UN MÉPRIS EXISTENTIEL
« Il se joue en Ukraine une guerre existentielle pour notre Europe et pour la France » : cette façon, qu’a eue Macron le 14 mars, d’employer la première personne (« notre ») pour l’Europe et la troisième pour « la » France, que l’on désigne du doigt, comme de loin, n’est-elle pas un aveu involontaire de son mépris, pour le coup, oui, « existentiel » pour la France et les Français ? Nous ignorons si, avec une victoire de la Russie en Ukraine, « la vie des Français changerait », notamment en matière de sécurité : il est en revanche certain que, de manière accélérée depuis sept ans, la vie des Français a effectivement changé, en matière non seulement de sécurité « tout court », mais également de sécurité économique, sociale, éducative, sanitaire ou fiscale, sans compter un droit à la vie qui rétrécit comme peau de chagrin. Oui, si la situation du pays réel n’est pas près de changer, si les causes de la misère sociale et de l’insécurité culturelle d’un grand nombre de Français ne sont pas réglées, ni même en voie de règlement, c’est en raison d’un pays légal qui cultive l’entre-soi et ne se considère pas comme faisant partie d’une nation qu’il méprise de façon « existentielle » puisqu’il va jusqu’à nier l’existence d’une culture nationale tout en favorisant une « mixité » ou une « diversité » qui ne sont que les prête-noms de la dissolution de la France dans l’agglomérat « européen », lequel se définit lui-même par l’absence de limites, puisque l’Union européenne revendique pour seules frontières la « démocratie », l’« État de droit » et les « droits de l’homme ». L’immigration est alors, dans une logique simpliste, faussement humanitaire (la gauche idiote utile de la finance internationale) et surtout néo-esclavagiste, la solution idoine à une démographie en berne à propos de laquelle, précisément, les européistes les plus convaincus devraient s’interroger s’agissant du modèle de société qu’ils promeuvent. Mais l’arithmétique est la seule science de nos néo-humanistes : une arithmétique toutefois faussée par le caractère irrédentiste de la volonté de vivre du pays réel — des pays réels des peuples européens.

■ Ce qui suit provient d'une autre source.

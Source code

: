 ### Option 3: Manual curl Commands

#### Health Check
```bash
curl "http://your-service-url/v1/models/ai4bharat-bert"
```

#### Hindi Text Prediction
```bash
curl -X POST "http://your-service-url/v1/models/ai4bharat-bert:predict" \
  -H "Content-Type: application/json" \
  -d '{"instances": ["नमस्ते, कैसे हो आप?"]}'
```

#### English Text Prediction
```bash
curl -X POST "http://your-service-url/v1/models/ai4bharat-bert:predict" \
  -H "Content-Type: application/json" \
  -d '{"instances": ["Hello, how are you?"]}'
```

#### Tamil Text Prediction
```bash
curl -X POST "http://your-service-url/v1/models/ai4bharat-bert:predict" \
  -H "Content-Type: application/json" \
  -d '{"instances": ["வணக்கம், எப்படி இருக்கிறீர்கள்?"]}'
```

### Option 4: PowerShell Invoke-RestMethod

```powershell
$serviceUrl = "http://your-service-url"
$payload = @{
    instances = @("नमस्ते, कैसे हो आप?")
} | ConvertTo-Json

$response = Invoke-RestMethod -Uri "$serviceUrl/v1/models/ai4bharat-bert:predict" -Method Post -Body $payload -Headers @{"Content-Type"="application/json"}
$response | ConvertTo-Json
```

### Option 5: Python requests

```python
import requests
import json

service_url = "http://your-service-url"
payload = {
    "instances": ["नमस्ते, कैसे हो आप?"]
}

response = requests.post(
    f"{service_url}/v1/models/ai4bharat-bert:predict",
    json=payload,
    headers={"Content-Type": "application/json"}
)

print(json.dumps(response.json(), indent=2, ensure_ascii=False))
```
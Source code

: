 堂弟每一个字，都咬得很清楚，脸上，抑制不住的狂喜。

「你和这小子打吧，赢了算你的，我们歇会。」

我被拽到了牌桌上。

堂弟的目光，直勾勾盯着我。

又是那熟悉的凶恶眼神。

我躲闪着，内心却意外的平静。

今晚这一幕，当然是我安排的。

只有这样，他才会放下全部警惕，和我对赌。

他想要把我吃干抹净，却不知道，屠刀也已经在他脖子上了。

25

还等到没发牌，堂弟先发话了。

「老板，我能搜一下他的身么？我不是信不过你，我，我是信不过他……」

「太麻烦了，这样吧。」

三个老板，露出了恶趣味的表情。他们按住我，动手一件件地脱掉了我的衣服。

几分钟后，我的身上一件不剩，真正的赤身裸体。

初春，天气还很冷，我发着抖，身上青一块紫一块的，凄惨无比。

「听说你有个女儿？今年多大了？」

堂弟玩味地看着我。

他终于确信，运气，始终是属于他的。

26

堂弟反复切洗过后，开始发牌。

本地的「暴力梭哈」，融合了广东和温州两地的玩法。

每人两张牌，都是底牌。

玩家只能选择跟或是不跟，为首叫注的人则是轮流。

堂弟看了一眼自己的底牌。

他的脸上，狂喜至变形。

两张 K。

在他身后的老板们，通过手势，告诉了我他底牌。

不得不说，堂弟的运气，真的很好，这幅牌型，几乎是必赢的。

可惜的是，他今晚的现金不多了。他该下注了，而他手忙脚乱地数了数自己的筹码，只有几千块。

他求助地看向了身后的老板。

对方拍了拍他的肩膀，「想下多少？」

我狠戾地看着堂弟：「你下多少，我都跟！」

Nous souhaitons évidemment que le 9 juin retentisse comme un coup de tonnerre « existentiel » au sein d’une Union européenne dont l’imposture finira bien par éclater un jour. Contre le chaos en marche, l’Action française, dans les semaines et les mois à venir, continuera d’éclairer les enjeux, dans l’attente de la libération à venir : elle prendra toute sa part du sursaut national.